• [Records provided]

————

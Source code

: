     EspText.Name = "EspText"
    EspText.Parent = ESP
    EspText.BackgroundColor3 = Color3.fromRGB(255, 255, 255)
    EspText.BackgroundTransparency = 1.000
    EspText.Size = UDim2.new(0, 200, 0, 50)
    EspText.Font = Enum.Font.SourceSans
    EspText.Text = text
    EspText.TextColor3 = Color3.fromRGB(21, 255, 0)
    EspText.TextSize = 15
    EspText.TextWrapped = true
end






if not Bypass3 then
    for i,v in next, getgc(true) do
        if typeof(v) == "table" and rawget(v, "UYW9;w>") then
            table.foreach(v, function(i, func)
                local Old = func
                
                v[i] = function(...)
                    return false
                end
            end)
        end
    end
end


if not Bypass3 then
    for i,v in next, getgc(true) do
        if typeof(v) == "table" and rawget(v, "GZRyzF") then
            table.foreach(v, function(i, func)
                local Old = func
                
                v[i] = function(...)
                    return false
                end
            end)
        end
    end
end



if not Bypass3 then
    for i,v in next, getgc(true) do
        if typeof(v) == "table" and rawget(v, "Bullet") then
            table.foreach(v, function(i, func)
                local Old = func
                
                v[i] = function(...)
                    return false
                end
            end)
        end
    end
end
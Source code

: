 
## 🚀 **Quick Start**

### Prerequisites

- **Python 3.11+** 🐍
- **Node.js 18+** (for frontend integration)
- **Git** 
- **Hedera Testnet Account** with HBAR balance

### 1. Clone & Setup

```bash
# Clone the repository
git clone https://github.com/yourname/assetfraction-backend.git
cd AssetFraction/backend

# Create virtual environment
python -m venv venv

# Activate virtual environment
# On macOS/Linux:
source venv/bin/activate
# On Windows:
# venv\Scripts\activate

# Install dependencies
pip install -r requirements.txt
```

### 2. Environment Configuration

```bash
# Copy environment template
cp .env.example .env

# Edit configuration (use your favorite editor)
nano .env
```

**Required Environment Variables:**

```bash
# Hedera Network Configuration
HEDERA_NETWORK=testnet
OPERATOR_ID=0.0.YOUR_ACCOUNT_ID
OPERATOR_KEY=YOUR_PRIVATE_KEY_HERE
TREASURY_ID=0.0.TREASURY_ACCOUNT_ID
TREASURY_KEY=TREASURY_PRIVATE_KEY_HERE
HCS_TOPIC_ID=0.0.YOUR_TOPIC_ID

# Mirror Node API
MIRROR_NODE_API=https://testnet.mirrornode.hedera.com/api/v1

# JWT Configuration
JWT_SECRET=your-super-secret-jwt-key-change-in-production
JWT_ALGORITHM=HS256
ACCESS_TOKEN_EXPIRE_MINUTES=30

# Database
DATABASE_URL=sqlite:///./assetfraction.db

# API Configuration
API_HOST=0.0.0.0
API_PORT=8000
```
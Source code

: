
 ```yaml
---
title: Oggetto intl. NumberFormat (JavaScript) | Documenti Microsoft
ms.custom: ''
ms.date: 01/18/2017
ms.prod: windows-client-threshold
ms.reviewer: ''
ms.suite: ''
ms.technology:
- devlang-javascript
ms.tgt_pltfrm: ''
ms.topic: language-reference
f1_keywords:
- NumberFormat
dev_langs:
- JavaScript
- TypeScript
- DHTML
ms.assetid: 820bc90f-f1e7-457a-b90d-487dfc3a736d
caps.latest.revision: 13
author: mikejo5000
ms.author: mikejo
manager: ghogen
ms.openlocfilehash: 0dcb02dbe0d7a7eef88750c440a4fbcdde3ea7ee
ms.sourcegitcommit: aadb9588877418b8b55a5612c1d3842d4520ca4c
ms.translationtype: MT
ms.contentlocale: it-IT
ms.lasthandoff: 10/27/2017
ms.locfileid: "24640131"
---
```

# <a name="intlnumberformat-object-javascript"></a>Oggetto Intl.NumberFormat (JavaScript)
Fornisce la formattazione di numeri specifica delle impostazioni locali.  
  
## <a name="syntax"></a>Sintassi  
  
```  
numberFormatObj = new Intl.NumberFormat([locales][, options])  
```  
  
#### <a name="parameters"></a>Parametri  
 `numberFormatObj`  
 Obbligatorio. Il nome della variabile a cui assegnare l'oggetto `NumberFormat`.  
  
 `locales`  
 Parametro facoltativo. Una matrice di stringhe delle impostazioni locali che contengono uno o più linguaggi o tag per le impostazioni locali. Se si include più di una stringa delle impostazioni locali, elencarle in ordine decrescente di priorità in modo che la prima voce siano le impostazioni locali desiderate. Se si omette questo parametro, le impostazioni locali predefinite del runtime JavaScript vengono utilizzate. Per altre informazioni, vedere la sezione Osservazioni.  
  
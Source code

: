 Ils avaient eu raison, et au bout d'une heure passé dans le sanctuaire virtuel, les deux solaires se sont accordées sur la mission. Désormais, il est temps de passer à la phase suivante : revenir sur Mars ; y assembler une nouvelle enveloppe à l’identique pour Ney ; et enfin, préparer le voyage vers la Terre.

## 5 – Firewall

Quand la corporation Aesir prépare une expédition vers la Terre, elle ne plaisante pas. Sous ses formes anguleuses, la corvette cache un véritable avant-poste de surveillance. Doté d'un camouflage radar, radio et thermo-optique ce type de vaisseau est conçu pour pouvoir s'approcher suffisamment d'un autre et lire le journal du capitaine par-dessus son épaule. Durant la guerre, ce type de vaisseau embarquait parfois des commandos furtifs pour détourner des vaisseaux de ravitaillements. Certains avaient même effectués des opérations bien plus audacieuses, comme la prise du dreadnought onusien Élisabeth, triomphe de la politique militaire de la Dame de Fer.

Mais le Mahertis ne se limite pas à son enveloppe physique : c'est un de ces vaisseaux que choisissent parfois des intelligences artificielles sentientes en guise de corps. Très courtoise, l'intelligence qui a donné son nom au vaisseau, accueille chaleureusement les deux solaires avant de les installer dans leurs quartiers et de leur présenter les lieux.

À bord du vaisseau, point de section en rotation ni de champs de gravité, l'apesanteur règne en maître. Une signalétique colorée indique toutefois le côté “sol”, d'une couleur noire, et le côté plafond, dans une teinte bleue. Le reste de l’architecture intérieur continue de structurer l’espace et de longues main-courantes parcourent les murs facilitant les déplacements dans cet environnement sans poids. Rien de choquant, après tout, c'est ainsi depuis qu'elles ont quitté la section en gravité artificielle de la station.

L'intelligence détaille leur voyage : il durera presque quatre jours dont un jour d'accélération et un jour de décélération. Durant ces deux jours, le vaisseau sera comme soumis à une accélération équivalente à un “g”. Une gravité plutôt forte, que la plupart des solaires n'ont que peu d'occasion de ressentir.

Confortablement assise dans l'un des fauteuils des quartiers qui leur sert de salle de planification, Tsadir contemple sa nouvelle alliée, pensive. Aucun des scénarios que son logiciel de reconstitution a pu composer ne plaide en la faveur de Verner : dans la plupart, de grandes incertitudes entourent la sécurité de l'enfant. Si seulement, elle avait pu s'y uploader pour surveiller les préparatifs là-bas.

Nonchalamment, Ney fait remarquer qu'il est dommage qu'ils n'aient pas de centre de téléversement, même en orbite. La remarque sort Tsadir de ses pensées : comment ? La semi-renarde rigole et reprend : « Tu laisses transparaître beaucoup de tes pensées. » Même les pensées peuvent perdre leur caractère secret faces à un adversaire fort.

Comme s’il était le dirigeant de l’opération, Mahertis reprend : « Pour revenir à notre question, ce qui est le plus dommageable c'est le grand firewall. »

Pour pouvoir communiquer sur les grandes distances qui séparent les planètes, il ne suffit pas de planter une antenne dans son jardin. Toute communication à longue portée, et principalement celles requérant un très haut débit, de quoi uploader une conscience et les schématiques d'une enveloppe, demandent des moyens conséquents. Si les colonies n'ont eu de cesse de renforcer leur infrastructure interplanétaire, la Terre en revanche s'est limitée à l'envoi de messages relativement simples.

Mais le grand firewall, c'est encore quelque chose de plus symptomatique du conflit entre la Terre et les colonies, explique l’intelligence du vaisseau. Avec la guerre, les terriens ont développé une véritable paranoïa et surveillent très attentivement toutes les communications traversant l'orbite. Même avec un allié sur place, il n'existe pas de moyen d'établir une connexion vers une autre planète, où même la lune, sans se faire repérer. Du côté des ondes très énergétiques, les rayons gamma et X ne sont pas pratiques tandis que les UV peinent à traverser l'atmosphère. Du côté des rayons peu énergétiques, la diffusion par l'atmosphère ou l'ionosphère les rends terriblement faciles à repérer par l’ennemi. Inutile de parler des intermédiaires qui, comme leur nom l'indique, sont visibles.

————

• [Instructions for the task] Check each line of the entries above, and show every one holding the word "delle".

• [Task result]
Fornisce la formattazione di numeri specifica delle impostazioni locali.  
 Parametro facoltativo. Una matrice di stringhe delle impostazioni locali che contengono uno o più linguaggi o tag per le impostazioni locali. Se si include più di una stringa delle impostazioni locali, elencarle in ordine decrescente di priorità in modo che la prima voce siano le impostazioni locali desiderate. Se si omette questo parametro, le impostazioni locali predefinite del runtime JavaScript vengono utilizzate. Per altre informazioni, vedere la sezione Osservazioni.  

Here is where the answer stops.